Sometimes I’m able to use my Sunday morning worship experience as a sort of “obedience barometer” for my life. It is often very apparent to me when my lack of obedience is hindering my worship to God. There is a disconnect…short circuit…a real spiritual heaviness. It is almost as if I am not released to worship. Why? Because I am bound up by thoughts and problems that disturb my posture of worship. It says in Ecclesiastes 7:29, “God made man simple; man’s complex problems are of his own devising.” When there is a definitive dark cloud over my worship to God, most likely there is an obedience issue on my part that is of my “own devising.”

So where do we go from here? Search it out…come to grips with reality. I find that most often, I am well aware of where the disobedience lies.
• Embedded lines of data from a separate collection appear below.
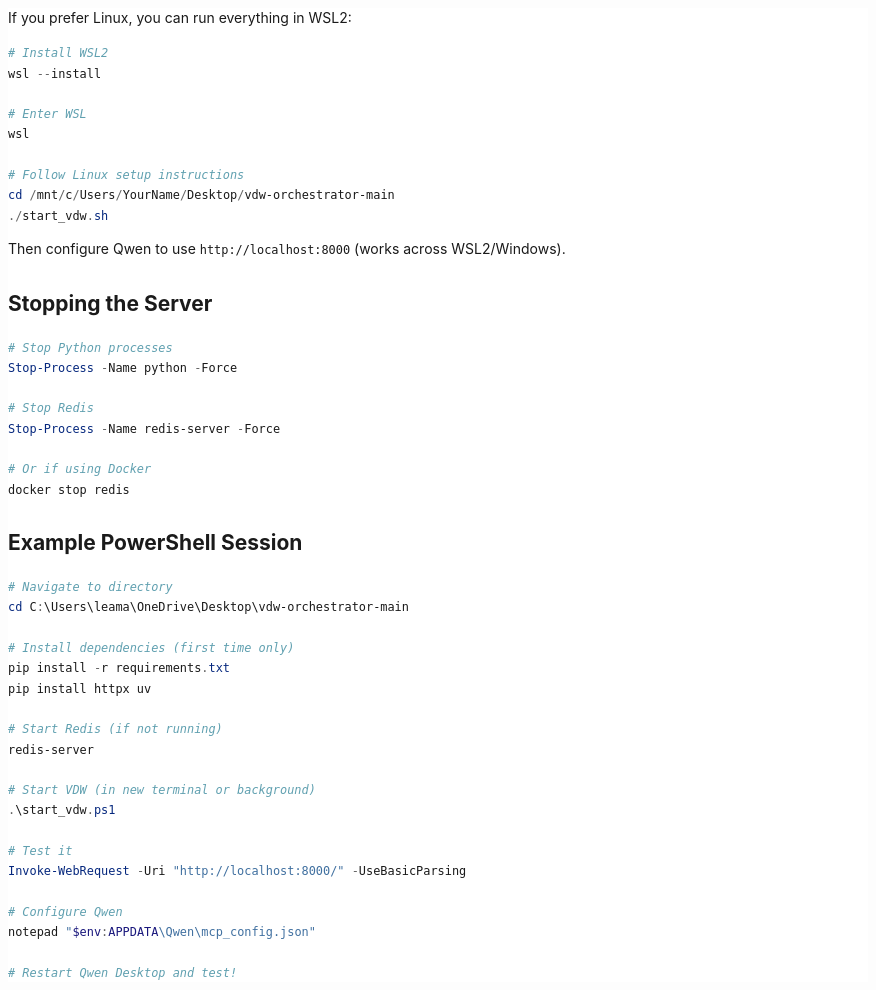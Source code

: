 If you prefer Linux, you can run everything in WSL2:

```powershell
# Install WSL2
wsl --install

# Enter WSL
wsl

# Follow Linux setup instructions
cd /mnt/c/Users/YourName/Desktop/vdw-orchestrator-main
./start_vdw.sh
```

Then configure Qwen to use `http://localhost:8000` (works across WSL2/Windows).

## Stopping the Server

```powershell
# Stop Python processes
Stop-Process -Name python -Force

# Stop Redis
Stop-Process -Name redis-server -Force

# Or if using Docker
docker stop redis
```

## Example PowerShell Session

```powershell
# Navigate to directory
cd C:\Users\leama\OneDrive\Desktop\vdw-orchestrator-main

# Install dependencies (first time only)
pip install -r requirements.txt
pip install httpx uv

# Start Redis (if not running)
redis-server

# Start VDW (in new terminal or background)
.\start_vdw.ps1

# Test it
Invoke-WebRequest -Uri "http://localhost:8000/" -UseBasicParsing

# Configure Qwen
notepad "$env:APPDATA\Qwen\mcp_config.json"

# Restart Qwen Desktop and test!
```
I just prefer to live in denial. Sometimes there is fear when I think about obeying...fear of the unknown or fear of losing control. Andy Stanley says this about our fear…

“You’re afraid. So what? Everybody’s afraid. Fear is the common ground of humanity. The question you must wrestle to the ground is, “Will I allow my fear to bind me to mediocrity?”

I recently saw an incredible picture of a person whose worship was fueled by obedience. Because I knew this person’s story, watching her worship on Sunday morning blew me away. Walking through the murky waters that lead to obedience, she finally relinquished control and obeyed what God was calling her to. That very weekend in our morning services, I saw her stand; arms open wide in complete worship to God. She was the only one standing…uncaring of her surroundings and unbridled in her worship. Why…because she was free! She stepped out and obeyed…and from the overflow of an obedient lifestyle came a worship experience like none other!